_TASK TO COMPLETE_: All entries below must be output word for word, and the pictures left behind.

_DATA PROVIDED_:

________________________________________

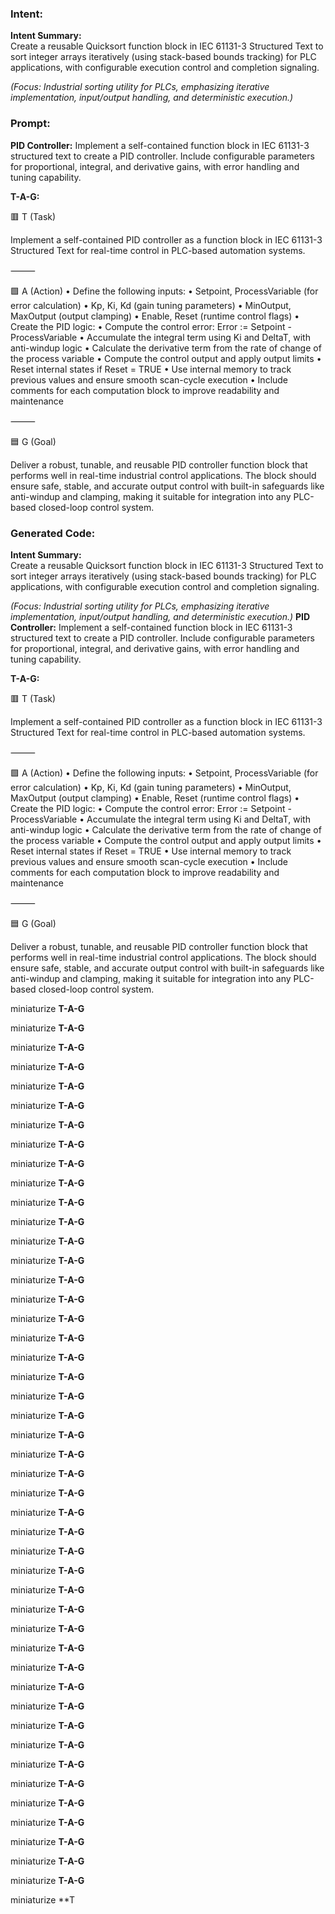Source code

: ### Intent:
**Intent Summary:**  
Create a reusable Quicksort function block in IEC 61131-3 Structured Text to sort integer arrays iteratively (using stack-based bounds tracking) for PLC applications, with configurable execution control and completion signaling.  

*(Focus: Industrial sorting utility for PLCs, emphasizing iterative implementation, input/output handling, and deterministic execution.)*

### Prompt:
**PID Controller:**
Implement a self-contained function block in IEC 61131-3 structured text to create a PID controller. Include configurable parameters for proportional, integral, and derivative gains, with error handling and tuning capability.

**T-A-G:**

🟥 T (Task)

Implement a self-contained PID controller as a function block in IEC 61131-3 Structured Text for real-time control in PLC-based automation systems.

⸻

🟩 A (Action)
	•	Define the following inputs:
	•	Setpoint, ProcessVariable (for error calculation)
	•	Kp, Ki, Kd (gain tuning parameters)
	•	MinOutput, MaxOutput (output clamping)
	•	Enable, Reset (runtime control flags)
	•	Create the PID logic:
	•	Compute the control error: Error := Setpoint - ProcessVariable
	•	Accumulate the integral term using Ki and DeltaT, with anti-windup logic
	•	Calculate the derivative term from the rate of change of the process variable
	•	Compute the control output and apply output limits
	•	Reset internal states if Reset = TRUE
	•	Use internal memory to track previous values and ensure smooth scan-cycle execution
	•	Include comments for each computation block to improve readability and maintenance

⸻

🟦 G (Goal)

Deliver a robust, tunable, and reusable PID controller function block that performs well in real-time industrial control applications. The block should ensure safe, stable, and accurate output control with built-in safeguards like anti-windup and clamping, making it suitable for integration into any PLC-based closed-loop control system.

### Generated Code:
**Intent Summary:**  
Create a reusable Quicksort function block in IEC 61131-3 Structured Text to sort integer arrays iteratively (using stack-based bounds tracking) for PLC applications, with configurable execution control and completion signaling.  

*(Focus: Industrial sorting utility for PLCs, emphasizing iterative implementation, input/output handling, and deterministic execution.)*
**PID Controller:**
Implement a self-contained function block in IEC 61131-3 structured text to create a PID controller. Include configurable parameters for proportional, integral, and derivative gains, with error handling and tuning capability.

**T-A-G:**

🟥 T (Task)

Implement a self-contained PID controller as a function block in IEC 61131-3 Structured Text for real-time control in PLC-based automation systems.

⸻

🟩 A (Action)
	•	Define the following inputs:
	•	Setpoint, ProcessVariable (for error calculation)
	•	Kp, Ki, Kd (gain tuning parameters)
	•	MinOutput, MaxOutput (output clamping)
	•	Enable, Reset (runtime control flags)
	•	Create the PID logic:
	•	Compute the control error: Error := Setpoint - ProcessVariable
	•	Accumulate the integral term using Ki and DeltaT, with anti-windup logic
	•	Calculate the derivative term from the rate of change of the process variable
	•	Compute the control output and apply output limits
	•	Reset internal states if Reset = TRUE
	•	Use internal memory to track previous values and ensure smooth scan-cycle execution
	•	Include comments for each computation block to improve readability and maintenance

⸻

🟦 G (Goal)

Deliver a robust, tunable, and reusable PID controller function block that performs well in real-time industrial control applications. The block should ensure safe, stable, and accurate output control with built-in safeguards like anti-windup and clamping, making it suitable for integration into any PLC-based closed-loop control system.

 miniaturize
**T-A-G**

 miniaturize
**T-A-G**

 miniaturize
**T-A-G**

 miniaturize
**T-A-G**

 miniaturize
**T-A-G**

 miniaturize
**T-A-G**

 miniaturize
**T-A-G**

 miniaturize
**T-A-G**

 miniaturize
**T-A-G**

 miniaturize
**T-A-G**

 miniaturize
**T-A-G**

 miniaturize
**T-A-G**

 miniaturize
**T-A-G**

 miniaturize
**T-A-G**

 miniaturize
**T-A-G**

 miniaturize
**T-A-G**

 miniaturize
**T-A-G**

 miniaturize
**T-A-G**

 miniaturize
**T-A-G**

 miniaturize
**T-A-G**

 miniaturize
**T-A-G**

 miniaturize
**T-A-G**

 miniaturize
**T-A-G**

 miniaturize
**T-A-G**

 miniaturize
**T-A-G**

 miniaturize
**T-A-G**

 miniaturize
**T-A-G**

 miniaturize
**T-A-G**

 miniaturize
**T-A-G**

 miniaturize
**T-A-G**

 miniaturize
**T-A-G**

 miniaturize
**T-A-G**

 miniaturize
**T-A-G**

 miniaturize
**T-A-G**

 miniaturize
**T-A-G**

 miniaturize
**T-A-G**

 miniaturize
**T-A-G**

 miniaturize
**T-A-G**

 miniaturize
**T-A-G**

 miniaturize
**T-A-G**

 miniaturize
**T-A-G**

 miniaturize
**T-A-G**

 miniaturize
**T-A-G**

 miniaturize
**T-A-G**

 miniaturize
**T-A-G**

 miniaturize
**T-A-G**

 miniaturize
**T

________________________________________

_ANSWER TO THIS EXERCISE_:
Source code

: ### Intent:
**Intent Summary:**  
Create a reusable Quicksort function block in IEC 61131-3 Structured Text to sort integer arrays iteratively (using stack-based bounds tracking) for PLC applications, with configurable execution control and completion signaling.  

*(Focus: Industrial sorting utility for PLCs, emphasizing iterative implementation, input/output handling, and deterministic execution.)*

### Prompt:
**PID Controller:**
Implement a self-contained function block in IEC 61131-3 structured text to create a PID controller. Include configurable parameters for proportional, integral, and derivative gains, with error handling and tuning capability.

**T-A-G:**

🟥 T (Task)

Implement a self-contained PID controller as a function block in IEC 61131-3 Structured Text for real-time control in PLC-based automation systems.

⸻

🟩 A (Action)
	•	Define the following inputs:
	•	Setpoint, ProcessVariable (for error calculation)
	•	Kp, Ki, Kd (gain tuning parameters)
	•	MinOutput, MaxOutput (output clamping)
	•	Enable, Reset (runtime control flags)
	•	Create the PID logic:
	•	Compute the control error: Error := Setpoint - ProcessVariable
	•	Accumulate the integral term using Ki and DeltaT, with anti-windup logic
	•	Calculate the derivative term from the rate of change of the process variable
	•	Compute the control output and apply output limits
	•	Reset internal states if Reset = TRUE
	•	Use internal memory to track previous values and ensure smooth scan-cycle execution
	•	Include comments for each computation block to improve readability and maintenance

⸻

🟦 G (Goal)

Deliver a robust, tunable, and reusable PID controller function block that performs well in real-time industrial control applications. The block should ensure safe, stable, and accurate output control with built-in safeguards like anti-windup and clamping, making it suitable for integration into any PLC-based closed-loop control system.

### Generated Code:
**Intent Summary:**  
Create a reusable Quicksort function block in IEC 61131-3 Structured Text to sort integer arrays iteratively (using stack-based bounds tracking) for PLC applications, with configurable execution control and completion signaling.  

*(Focus: Industrial sorting utility for PLCs, emphasizing iterative implementation, input/output handling, and deterministic execution.)*
**PID Controller:**
Implement a self-contained function block in IEC 61131-3 structured text to create a PID controller. Include configurable parameters for proportional, integral, and derivative gains, with error handling and tuning capability.

**T-A-G:**

🟥 T (Task)

Implement a self-contained PID controller as a function block in IEC 61131-3 Structured Text for real-time control in PLC-based automation systems.

⸻

🟩 A (Action)
	•	Define the following inputs:
	•	Setpoint, ProcessVariable (for error calculation)
	•	Kp, Ki, Kd (gain tuning parameters)
	•	MinOutput, MaxOutput (output clamping)
	•	Enable, Reset (runtime control flags)
	•	Create the PID logic:
	•	Compute the control error: Error := Setpoint - ProcessVariable
	•	Accumulate the integral term using Ki and DeltaT, with anti-windup logic
	•	Calculate the derivative term from the rate of change of the process variable
	•	Compute the control output and apply output limits
	•	Reset internal states if Reset = TRUE
	•	Use internal memory to track previous values and ensure smooth scan-cycle execution
	•	Include comments for each computation block to improve readability and maintenance

⸻

🟦 G (Goal)

Deliver a robust, tunable, and reusable PID controller function block that performs well in real-time industrial control applications. The block should ensure safe, stable, and accurate output control with built-in safeguards like anti-windup and clamping, making it suitable for integration into any PLC-based closed-loop control system.

 miniaturize
**T-A-G**

 miniaturize
**T-A-G**

 miniaturize
**T-A-G**

 miniaturize
**T-A-G**

 miniaturize
**T-A-G**

 miniaturize
**T-A-G**

 miniaturize
**T-A-G**

 miniaturize
**T-A-G**

 miniaturize
**T-A-G**

 miniaturize
**T-A-G**

 miniaturize
**T-A-G**

 miniaturize
**T-A-G**

 miniaturize
**T-A-G**

 miniaturize
**T-A-G**

 miniaturize
**T-A-G**

 miniaturize
**T-A-G**

 miniaturize
**T-A-G**

 miniaturize
**T-A-G**

 miniaturize
**T-A-G**

 miniaturize
**T-A-G**

 miniaturize
**T-A-G**

 miniaturize
**T-A-G**

 miniaturize
**T-A-G**

 miniaturize
**T-A-G**

 miniaturize
**T-A-G**

 miniaturize
**T-A-G**

 miniaturize
**T-A-G**

 miniaturize
**T-A-G**

 miniaturize
**T-A-G**

 miniaturize
**T-A-G**

 miniaturize
**T-A-G**

 miniaturize
**T-A-G**

 miniaturize
**T-A-G**

 miniaturize
**T-A-G**

 miniaturize
**T-A-G**

 miniaturize
**T-A-G**

 miniaturize
**T-A-G**

 miniaturize
**T-A-G**

 miniaturize
**T-A-G**

 miniaturize
**T-A-G**

 miniaturize
**T-A-G**

 miniaturize
**T-A-G**

 miniaturize
**T-A-G**

 miniaturize
**T-A-G**

 miniaturize
**T-A-G**

 miniaturize
**T-A-G**

 miniaturize
**T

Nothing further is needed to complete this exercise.